▶

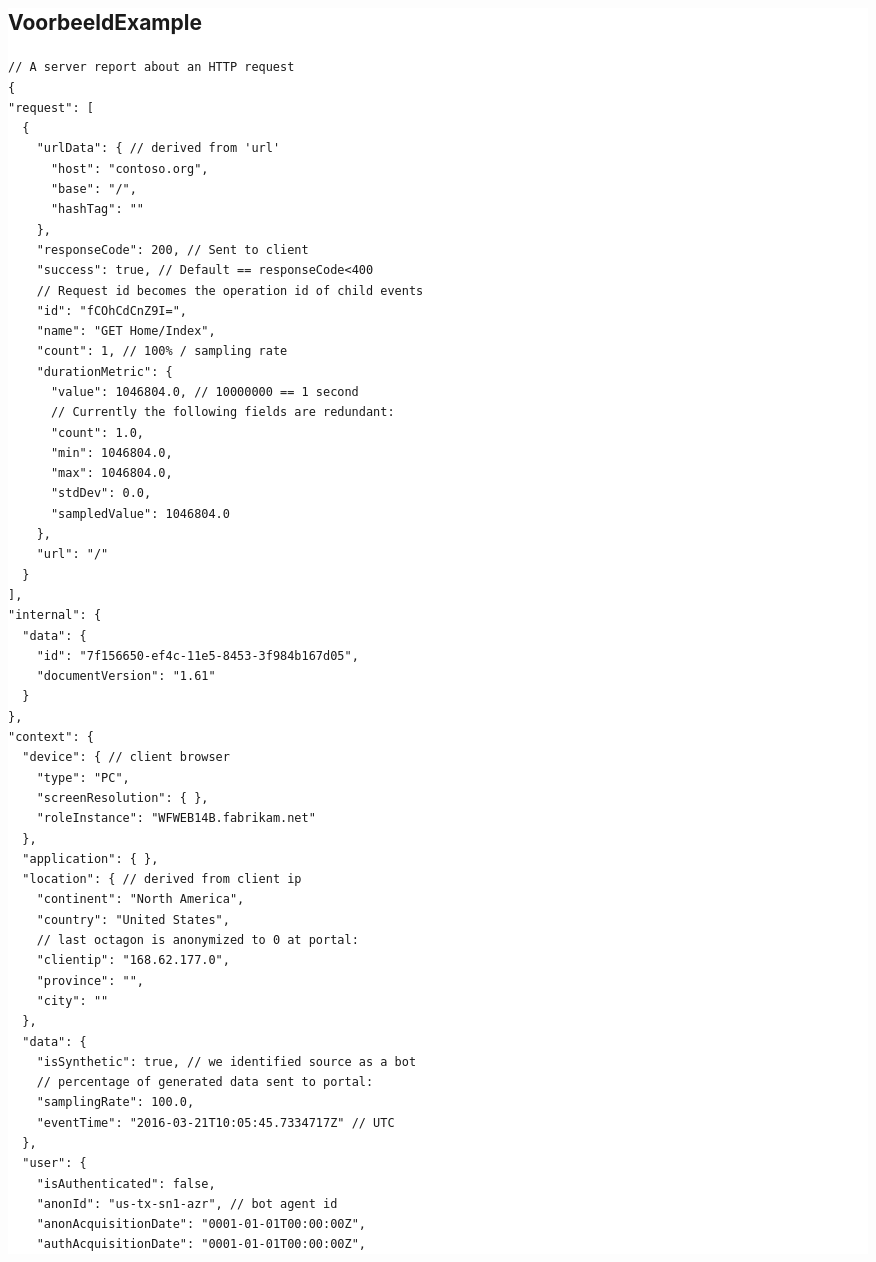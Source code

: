 
## <a name="example"></a><span data-ttu-id="4bbb7-111">Voorbeeld</span><span class="sxs-lookup"><span data-stu-id="4bbb7-111">Example</span></span>
    // A server report about an HTTP request
    {
    "request": [
      {
        "urlData": { // derived from 'url'
          "host": "contoso.org",
          "base": "/",
          "hashTag": ""
        },
        "responseCode": 200, // Sent to client
        "success": true, // Default == responseCode<400
        // Request id becomes the operation id of child events
        "id": "fCOhCdCnZ9I=",  
        "name": "GET Home/Index",
        "count": 1, // 100% / sampling rate
        "durationMetric": {
          "value": 1046804.0, // 10000000 == 1 second
          // Currently the following fields are redundant:
          "count": 1.0,
          "min": 1046804.0,
          "max": 1046804.0,
          "stdDev": 0.0,
          "sampledValue": 1046804.0
        },
        "url": "/"
      }
    ],
    "internal": {
      "data": {
        "id": "7f156650-ef4c-11e5-8453-3f984b167d05",
        "documentVersion": "1.61"
      }
    },
    "context": {
      "device": { // client browser
        "type": "PC",
        "screenResolution": { },
        "roleInstance": "WFWEB14B.fabrikam.net"
      },
      "application": { },
      "location": { // derived from client ip
        "continent": "North America",
        "country": "United States",
        // last octagon is anonymized to 0 at portal:
        "clientip": "168.62.177.0",
        "province": "",
        "city": ""
      },
      "data": {
        "isSynthetic": true, // we identified source as a bot
        // percentage of generated data sent to portal:
        "samplingRate": 100.0,
        "eventTime": "2016-03-21T10:05:45.7334717Z" // UTC
      },
      "user": {
        "isAuthenticated": false,
        "anonId": "us-tx-sn1-azr", // bot agent id
        "anonAcquisitionDate": "0001-01-01T00:00:00Z",
        "authAcquisitionDate": "0001-01-01T00:00:00Z",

◀

**WHAT IS REQUIRED**
Note every line above where the string "name" shows up, and copy those lines.

**EXERCISE RESPONSE**
## <a name="example"></a><span data-ttu-id="4bbb7-111">Voorbeeld</span><span class="sxs-lookup"><span data-stu-id="4bbb7-111">Example</span></span>
        "name": "GET Home/Index",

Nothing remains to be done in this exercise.